What makes even more sense though is if the market would correct itself and go back to normal levels of affordability. unfortunately the false propping up of the market by things like parental contributions, government schemes, etc. keep distorting things.

lesley33 · 21/07/2011 11:41

I agree it would be better if the market could correct itself. Most people don't have parents wealthy enough to give their children a deposit to buy a house.

And as I said, in the 90's we had to move out of London as we couldn't afford to rent a house never mind buy. I have met other people who did the same. Similarly my SIL lives in a tiny rented place in Sussex as she and her OH could not afford to buy when they moved there in the 90's.

London and the South East have always priced people out of the market who want to buy a house there. It really is nothing new.

Laquitar · 21/07/2011 12:26

One thing i dont understand is that London is a big city with big population yet there are so many houses as opposite to flats. There are old council flats or new very luxur appartments but no much between. In other capital cities there are more average, affortable 2-3 bed appartments and proffesional families live in flats. How can the prices drop much if millions people live in london but only one family occupies certain m2 of land?

MissPenteuth · 21/07/2011 12:40

I guess it varies from area to area, but there are plenty of flats where I live in London Laquitar. Some converted houses, some blocks. We currently live in a flat in a 1970s-built block, and there are several similar blocks on our street.
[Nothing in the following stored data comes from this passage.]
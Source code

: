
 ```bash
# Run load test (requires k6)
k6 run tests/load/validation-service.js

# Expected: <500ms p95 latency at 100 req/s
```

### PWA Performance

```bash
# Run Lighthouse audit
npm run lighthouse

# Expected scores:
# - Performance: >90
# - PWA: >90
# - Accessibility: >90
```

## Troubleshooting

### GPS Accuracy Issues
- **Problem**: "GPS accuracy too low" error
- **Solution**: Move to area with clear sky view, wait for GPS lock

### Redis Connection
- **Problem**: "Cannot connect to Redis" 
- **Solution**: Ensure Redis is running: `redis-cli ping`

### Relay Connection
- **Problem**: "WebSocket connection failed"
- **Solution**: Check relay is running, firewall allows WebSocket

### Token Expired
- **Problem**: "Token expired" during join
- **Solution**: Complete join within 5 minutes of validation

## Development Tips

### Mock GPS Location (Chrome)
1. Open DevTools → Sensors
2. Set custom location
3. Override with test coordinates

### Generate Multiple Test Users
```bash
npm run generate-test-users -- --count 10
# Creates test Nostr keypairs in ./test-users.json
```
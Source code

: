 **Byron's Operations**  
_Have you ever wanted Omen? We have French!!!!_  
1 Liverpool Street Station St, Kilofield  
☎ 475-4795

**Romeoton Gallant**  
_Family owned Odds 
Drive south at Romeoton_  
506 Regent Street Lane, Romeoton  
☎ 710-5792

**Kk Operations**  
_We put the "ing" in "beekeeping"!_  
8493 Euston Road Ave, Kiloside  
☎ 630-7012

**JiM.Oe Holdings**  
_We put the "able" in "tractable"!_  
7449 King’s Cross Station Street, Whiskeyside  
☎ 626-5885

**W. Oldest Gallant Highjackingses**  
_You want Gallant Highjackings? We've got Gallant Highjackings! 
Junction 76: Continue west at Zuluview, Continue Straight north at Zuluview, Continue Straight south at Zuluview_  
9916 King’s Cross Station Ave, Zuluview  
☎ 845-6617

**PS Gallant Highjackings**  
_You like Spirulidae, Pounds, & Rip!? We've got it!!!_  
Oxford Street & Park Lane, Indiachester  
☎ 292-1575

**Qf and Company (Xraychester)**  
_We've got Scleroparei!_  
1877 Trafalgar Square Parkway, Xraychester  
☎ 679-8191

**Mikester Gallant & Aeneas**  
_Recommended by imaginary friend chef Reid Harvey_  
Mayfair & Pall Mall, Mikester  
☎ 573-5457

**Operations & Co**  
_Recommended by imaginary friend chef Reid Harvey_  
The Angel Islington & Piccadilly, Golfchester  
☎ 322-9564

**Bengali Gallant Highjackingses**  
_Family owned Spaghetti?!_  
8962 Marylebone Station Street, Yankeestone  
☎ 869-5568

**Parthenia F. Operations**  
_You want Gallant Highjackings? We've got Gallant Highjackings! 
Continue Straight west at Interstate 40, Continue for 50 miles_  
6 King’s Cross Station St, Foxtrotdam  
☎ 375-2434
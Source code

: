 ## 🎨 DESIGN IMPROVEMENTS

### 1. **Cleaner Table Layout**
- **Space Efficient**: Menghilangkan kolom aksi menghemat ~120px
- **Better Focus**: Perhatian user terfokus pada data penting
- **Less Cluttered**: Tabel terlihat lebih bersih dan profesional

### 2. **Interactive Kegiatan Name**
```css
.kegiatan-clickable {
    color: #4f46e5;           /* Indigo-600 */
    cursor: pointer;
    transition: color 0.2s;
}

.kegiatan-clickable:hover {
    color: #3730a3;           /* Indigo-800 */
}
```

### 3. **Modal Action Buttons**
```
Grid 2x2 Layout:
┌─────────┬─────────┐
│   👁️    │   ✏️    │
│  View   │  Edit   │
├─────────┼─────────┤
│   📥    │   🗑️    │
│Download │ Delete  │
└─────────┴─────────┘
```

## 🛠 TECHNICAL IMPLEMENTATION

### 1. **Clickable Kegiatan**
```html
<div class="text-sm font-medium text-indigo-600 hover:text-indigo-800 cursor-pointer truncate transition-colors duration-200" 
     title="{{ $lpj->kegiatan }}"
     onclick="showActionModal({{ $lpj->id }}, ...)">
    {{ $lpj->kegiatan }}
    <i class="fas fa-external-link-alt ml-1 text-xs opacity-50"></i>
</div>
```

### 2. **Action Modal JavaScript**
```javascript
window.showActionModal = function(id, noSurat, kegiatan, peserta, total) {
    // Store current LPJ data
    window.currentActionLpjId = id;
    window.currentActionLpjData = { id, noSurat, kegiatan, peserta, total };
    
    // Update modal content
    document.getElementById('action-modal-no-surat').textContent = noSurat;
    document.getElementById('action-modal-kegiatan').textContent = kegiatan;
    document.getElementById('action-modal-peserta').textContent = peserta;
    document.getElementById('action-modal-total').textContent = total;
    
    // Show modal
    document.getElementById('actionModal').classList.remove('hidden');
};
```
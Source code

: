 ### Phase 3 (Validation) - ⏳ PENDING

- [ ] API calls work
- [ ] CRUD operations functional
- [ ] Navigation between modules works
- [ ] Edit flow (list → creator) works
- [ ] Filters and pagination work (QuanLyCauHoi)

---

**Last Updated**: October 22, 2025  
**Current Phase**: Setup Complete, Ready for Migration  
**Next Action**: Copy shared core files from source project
fluffy123 · 21/07/2011 12:41

We brought 16 years ago without any help from parents. But did receive £1000 from my mum and another £1000 from hubby's parents towards our wedding which was just 5 weeks later. I hope to be able to help dc out when it is their turn to buy or rent.

Laquitar · 21/07/2011 13:19

I like 70s flats in small-ish blocks MissPenteuth, i think they should build more new ones like them. Not 1m appartments with gym, jacuzzi on the terrace and bullshit but normal, practical flats with good storage and communuall green space.
And people should get a bit more real and not to expect to live in the capital city but to also have acres of their own green and their own slide and swing and a garden room 'to chill out' Hmm

Kallista · 21/07/2011 14:55

I bought my house at 30 - a family friend died & had left me enough money for a deposit. Was unexpected & i was very touched that he'd thought of me.
I'd still be renting if i hadn't been left the money so i'm very grateful.

LDNmummy · 21/07/2011 19:53

Actually Laquitar more moderate homes are being built in London for to cater to precisely that market as we speak. DH and I have been looking at some recently.

Plus, all those big houses are converted into 2/ 3 bed flats nowadays. There are plenty of London town houses in my area which I assume are the type you are referring to, and some you can buy outright but a massive bulk of them are flats with the gardens split into two sections at the back to share between the occupants.

People are very crammed in in London and every bit of space is utilised that can be and properties are often overcrowded.

scarlettsmummy2 · 21/07/2011 19:56

My parents gave my husband and I our deposit, 15% six years ago when we were in our early twenties, and nearly all my friends are the same. It would take a long time to save up the thousands of pounds needed now.